- What needs to be done
Return the listing word for word, as given.

- Material for this exercise
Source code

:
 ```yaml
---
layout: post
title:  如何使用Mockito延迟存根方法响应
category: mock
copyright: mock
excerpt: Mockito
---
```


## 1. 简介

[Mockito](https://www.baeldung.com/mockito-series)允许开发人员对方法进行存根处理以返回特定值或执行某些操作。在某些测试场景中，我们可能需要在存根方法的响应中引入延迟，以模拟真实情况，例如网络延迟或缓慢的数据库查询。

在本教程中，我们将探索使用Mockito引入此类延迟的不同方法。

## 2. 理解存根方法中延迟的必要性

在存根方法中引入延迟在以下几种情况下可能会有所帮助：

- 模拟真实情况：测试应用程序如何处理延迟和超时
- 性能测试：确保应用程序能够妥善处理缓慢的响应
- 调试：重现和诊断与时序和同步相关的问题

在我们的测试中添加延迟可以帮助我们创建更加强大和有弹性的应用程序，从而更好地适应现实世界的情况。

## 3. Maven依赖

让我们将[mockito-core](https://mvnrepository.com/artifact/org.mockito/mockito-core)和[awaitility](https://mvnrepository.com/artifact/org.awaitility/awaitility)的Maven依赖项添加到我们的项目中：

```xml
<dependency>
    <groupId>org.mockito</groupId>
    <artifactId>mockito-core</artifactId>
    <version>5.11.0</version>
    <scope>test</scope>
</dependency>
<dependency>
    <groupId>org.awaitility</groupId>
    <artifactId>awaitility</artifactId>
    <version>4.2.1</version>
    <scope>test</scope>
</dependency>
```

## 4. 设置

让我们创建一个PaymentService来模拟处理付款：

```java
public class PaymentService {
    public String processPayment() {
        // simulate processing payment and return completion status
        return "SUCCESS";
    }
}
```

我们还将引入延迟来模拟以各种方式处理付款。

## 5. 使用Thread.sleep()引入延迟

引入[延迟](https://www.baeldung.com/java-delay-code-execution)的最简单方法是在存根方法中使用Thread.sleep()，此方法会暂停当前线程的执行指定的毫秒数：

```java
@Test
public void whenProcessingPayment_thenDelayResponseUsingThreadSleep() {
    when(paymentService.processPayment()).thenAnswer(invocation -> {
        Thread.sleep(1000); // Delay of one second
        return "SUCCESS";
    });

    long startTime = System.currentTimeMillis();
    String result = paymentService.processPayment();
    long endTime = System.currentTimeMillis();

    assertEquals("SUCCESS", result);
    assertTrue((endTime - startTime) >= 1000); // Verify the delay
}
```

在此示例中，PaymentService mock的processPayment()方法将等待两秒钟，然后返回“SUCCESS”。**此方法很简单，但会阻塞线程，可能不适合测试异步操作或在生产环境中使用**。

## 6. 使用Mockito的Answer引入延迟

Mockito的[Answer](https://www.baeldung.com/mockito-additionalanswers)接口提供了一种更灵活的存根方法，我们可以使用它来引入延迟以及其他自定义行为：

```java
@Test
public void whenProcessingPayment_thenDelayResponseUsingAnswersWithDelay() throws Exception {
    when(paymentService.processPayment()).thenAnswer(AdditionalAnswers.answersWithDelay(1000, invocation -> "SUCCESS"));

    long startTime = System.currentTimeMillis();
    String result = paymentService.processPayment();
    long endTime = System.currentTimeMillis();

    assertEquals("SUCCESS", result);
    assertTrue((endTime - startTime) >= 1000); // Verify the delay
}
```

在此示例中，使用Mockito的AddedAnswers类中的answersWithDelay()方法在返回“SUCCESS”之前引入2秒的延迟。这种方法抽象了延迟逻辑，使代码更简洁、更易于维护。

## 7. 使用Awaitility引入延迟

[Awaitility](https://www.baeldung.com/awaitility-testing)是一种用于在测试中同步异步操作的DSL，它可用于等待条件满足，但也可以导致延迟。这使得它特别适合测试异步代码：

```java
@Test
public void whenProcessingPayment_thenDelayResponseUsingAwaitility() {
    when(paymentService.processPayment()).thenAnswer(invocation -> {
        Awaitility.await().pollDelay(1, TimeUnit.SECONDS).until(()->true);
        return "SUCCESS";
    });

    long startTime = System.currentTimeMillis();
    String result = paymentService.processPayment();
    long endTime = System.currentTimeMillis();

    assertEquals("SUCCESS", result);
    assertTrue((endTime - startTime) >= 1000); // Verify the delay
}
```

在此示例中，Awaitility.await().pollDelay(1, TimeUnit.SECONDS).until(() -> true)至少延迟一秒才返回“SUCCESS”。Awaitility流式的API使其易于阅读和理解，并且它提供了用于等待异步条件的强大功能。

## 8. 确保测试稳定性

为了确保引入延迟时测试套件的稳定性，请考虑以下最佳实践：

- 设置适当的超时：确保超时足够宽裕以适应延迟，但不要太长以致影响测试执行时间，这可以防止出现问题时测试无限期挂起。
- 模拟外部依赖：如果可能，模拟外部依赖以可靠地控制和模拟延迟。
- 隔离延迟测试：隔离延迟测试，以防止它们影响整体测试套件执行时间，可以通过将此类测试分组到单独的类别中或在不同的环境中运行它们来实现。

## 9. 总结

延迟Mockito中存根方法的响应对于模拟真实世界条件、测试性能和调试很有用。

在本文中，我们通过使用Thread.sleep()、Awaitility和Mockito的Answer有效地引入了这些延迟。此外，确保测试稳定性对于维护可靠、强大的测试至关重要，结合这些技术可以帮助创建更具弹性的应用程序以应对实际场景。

- Result
Source code

:
 ```yaml
---
layout: post
title:  如何使用Mockito延迟存根方法响应
category: mock
copyright: mock
excerpt: Mockito
---
```


## 1. 简介

[Mockito](https://www.baeldung.com/mockito-series)允许开发人员对方法进行存根处理以返回特定值或执行某些操作。在某些测试场景中，我们可能需要在存根方法的响应中引入延迟，以模拟真实情况，例如网络延迟或缓慢的数据库查询。

在本教程中，我们将探索使用Mockito引入此类延迟的不同方法。

## 2. 理解存根方法中延迟的必要性

在存根方法中引入延迟在以下几种情况下可能会有所帮助：

- 模拟真实情况：测试应用程序如何处理延迟和超时
- 性能测试：确保应用程序能够妥善处理缓慢的响应
- 调试：重现和诊断与时序和同步相关的问题

在我们的测试中添加延迟可以帮助我们创建更加强大和有弹性的应用程序，从而更好地适应现实世界的情况。

## 3. Maven依赖

让我们将[mockito-core](https://mvnrepository.com/artifact/org.mockito/mockito-core)和[awaitility](https://mvnrepository.com/artifact/org.awaitility/awaitility)的Maven依赖项添加到我们的项目中：

```xml
<dependency>
    <groupId>org.mockito</groupId>
    <artifactId>mockito-core</artifactId>
    <version>5.11.0</version>
    <scope>test</scope>
</dependency>
<dependency>
    <groupId>org.awaitility</groupId>
    <artifactId>awaitility</artifactId>
    <version>4.2.1</version>
    <scope>test</scope>
</dependency>
```

## 4. 设置

让我们创建一个PaymentService来模拟处理付款：

```java
public class PaymentService {
    public String processPayment() {
        // simulate processing payment and return completion status
        return "SUCCESS";
    }
}
```

我们还将引入延迟来模拟以各种方式处理付款。

## 5. 使用Thread.sleep()引入延迟

引入[延迟](https://www.baeldung.com/java-delay-code-execution)的最简单方法是在存根方法中使用Thread.sleep()，此方法会暂停当前线程的执行指定的毫秒数：

```java
@Test
public void whenProcessingPayment_thenDelayResponseUsingThreadSleep() {
    when(paymentService.processPayment()).thenAnswer(invocation -> {
        Thread.sleep(1000); // Delay of one second
        return "SUCCESS";
    });

    long startTime = System.currentTimeMillis();
    String result = paymentService.processPayment();
    long endTime = System.currentTimeMillis();

    assertEquals("SUCCESS", result);
    assertTrue((endTime - startTime) >= 1000); // Verify the delay
}
```

在此示例中，PaymentService mock的processPayment()方法将等待两秒钟，然后返回“SUCCESS”。**此方法很简单，但会阻塞线程，可能不适合测试异步操作或在生产环境中使用**。

## 6. 使用Mockito的Answer引入延迟

Mockito的[Answer](https://www.baeldung.com/mockito-additionalanswers)接口提供了一种更灵活的存根方法，我们可以使用它来引入延迟以及其他自定义行为：

```java
@Test
public void whenProcessingPayment_thenDelayResponseUsingAnswersWithDelay() throws Exception {
    when(paymentService.processPayment()).thenAnswer(AdditionalAnswers.answersWithDelay(1000, invocation -> "SUCCESS"));

    long startTime = System.currentTimeMillis();
    String result = paymentService.processPayment();
    long endTime = System.currentTimeMillis();

    assertEquals("SUCCESS", result);
    assertTrue((endTime - startTime) >= 1000); // Verify the delay
}
```

在此示例中，使用Mockito的AddedAnswers类中的answersWithDelay()方法在返回“SUCCESS”之前引入2秒的延迟。这种方法抽象了延迟逻辑，使代码更简洁、更易于维护。

## 7. 使用Awaitility引入延迟

[Awaitility](https://www.baeldung.com/awaitility-testing)是一种用于在测试中同步异步操作的DSL，它可用于等待条件满足，但也可以导致延迟。这使得它特别适合测试异步代码：

```java
@Test
public void whenProcessingPayment_thenDelayResponseUsingAwaitility() {
    when(paymentService.processPayment()).thenAnswer(invocation -> {
        Awaitility.await().pollDelay(1, TimeUnit.SECONDS).until(()->true);
        return "SUCCESS";
    });

    long startTime = System.currentTimeMillis();
    String result = paymentService.processPayment();
    long endTime = System.currentTimeMillis();

    assertEquals("SUCCESS", result);
    assertTrue((endTime - startTime) >= 1000); // Verify the delay
}
```

在此示例中，Awaitility.await().pollDelay(1, TimeUnit.SECONDS).until(() -> true)至少延迟一秒才返回“SUCCESS”。Awaitility流式的API使其易于阅读和理解，并且它提供了用于等待异步条件的强大功能。

## 8. 确保测试稳定性

为了确保引入延迟时测试套件的稳定性，请考虑以下最佳实践：

- 设置适当的超时：确保超时足够宽裕以适应延迟，但不要太长以致影响测试执行时间，这可以防止出现问题时测试无限期挂起。
- 模拟外部依赖：如果可能，模拟外部依赖以可靠地控制和模拟延迟。
- 隔离延迟测试：隔离延迟测试，以防止它们影响整体测试套件执行时间，可以通过将此类测试分组到单独的类别中或在不同的环境中运行它们来实现。

## 9. 总结

延迟Mockito中存根方法的响应对于模拟真实世界条件、测试性能和调试很有用。

在本文中，我们通过使用Thread.sleep()、Awaitility和Mockito的Answer有效地引入了这些延迟。此外，确保测试稳定性对于维护可靠、强大的测试至关重要，结合这些技术可以帮助创建更具弹性的应用程序以应对实际场景。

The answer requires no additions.